═══ Entries supplied ═══

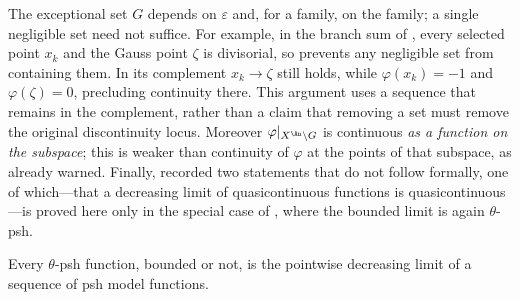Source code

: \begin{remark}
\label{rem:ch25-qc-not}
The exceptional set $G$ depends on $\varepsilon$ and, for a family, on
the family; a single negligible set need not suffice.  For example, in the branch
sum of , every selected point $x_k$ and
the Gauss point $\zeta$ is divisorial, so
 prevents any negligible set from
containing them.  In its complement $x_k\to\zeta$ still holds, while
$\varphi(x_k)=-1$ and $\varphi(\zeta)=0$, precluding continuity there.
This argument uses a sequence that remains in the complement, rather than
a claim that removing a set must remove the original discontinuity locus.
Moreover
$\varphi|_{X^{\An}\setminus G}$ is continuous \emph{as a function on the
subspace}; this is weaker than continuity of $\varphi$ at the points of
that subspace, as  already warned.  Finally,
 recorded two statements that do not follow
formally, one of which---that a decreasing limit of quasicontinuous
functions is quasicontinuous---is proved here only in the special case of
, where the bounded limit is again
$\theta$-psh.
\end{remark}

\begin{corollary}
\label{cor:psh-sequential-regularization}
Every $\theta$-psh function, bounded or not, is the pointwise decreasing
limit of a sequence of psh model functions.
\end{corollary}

═══

▶ [What the exercise asks]
Wherever a line of the data above contains "label", copy that line.

▶ [Output of the exercise]
\label{rem:ch25-qc-not}
\label{cor:psh-sequential-regularization}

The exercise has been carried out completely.